*** Extracted records Section Begins ***

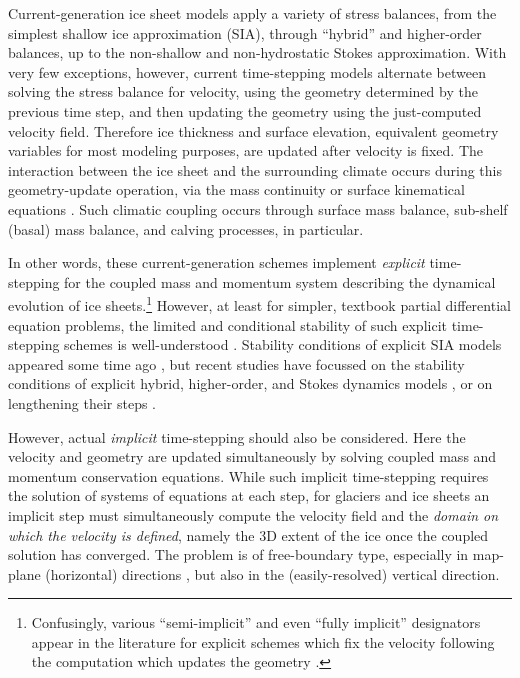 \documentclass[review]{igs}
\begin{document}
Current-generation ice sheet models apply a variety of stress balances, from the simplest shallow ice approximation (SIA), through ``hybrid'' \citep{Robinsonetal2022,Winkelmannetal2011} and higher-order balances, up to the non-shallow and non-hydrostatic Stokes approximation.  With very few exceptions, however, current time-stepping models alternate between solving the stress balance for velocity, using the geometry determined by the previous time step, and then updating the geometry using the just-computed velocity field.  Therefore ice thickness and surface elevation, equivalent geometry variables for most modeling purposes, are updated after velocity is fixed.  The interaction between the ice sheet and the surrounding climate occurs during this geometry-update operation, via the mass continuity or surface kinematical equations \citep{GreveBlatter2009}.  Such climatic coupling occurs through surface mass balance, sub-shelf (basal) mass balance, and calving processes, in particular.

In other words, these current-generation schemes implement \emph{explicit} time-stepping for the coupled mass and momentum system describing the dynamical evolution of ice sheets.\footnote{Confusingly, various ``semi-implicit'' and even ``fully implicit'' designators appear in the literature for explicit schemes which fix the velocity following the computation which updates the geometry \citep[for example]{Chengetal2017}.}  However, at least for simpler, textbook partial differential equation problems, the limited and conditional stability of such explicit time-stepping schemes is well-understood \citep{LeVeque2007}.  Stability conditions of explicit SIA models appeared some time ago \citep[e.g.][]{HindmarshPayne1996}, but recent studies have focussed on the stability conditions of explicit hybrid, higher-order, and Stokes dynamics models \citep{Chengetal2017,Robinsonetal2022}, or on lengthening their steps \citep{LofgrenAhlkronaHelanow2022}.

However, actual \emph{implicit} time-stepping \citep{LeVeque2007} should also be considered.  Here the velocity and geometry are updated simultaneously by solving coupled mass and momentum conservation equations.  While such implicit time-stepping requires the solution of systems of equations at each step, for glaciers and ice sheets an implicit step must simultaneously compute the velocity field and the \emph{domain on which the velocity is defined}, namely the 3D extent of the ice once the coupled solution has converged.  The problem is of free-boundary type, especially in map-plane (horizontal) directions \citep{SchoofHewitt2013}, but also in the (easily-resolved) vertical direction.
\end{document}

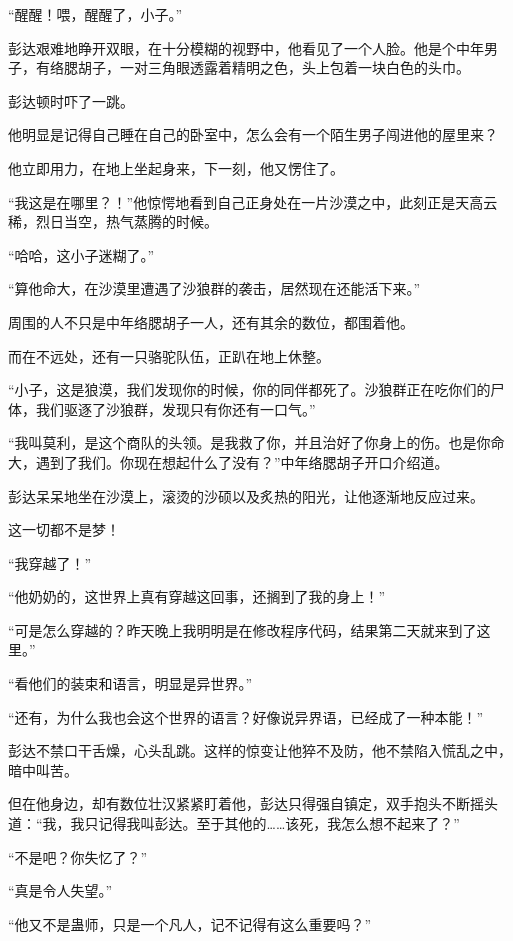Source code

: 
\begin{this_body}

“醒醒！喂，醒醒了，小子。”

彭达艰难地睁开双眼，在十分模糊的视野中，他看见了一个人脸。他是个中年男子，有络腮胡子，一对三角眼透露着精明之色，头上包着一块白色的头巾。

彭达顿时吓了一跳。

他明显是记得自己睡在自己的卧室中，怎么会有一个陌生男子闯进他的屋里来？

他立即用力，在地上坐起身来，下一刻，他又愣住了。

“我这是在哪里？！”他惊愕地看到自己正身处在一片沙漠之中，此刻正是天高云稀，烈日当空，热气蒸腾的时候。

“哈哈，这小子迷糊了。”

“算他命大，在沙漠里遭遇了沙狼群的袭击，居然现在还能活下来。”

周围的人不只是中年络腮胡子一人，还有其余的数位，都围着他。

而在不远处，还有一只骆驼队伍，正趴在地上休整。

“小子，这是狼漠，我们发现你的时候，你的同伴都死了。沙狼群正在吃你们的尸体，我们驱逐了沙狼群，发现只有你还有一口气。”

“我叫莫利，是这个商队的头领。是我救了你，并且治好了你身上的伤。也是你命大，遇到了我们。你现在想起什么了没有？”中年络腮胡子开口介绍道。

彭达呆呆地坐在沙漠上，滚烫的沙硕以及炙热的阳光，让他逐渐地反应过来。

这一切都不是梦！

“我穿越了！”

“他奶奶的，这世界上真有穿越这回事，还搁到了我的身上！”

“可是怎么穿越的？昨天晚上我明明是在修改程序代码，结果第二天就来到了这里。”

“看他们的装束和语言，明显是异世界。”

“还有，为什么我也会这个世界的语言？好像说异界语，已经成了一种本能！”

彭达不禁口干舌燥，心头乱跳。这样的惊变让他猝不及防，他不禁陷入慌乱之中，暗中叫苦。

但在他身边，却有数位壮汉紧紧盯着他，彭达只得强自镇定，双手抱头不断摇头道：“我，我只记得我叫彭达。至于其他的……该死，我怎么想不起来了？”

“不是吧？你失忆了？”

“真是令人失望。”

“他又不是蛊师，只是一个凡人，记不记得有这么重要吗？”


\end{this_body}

*** Extracted records Section Ends ***
*** Extracted records Section Begins ***

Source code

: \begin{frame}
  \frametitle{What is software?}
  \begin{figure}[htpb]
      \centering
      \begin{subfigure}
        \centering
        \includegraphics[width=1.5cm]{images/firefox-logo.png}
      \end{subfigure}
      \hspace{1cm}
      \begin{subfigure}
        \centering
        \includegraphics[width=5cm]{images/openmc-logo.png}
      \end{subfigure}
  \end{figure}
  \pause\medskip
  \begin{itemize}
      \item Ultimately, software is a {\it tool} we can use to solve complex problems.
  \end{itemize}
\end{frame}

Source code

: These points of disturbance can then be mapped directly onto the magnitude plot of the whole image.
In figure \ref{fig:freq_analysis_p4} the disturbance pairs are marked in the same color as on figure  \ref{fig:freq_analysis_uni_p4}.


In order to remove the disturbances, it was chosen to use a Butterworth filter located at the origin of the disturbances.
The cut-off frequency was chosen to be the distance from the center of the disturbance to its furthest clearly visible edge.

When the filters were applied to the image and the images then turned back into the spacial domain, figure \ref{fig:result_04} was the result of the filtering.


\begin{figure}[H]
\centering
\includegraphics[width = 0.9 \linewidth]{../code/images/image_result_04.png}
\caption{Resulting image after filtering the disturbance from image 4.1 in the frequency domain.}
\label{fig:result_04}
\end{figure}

*** Extracted records Section Ends ***
*** Extracted records Section Begins ***

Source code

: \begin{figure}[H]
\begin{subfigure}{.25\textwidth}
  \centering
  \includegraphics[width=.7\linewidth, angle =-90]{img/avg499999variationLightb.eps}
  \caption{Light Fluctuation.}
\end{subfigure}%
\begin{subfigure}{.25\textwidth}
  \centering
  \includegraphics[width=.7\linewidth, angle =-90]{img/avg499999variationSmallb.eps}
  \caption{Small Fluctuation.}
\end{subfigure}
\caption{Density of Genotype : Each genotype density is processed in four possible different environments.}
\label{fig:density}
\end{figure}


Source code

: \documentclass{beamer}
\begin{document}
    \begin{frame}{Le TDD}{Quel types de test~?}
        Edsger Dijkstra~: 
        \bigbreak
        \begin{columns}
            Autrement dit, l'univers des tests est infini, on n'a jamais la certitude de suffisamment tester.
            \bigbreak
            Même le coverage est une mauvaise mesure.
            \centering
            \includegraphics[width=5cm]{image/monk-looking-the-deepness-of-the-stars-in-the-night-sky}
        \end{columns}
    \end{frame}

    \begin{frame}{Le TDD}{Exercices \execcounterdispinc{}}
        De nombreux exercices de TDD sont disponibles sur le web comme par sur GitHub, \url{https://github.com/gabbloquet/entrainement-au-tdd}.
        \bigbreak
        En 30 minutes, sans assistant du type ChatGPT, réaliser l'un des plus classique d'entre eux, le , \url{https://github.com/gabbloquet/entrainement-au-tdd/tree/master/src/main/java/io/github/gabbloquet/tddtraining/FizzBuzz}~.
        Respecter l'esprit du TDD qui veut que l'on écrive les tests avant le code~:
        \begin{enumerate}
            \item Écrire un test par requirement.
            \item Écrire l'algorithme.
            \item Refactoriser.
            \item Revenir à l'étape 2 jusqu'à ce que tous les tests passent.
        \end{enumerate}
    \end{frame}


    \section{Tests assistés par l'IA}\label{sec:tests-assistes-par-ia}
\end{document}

*** Extracted records Section Ends ***

Description of the task — From the material above, copy every line where the word "linewidth" is found.

Exercise output —
\includegraphics[width = 0.9 \linewidth]{../code/images/image_result_04.png}
  \includegraphics[width=.7\linewidth, angle =-90]{img/avg499999variationLightb.eps}
  \includegraphics[width=.7\linewidth, angle =-90]{img/avg499999variationSmallb.eps}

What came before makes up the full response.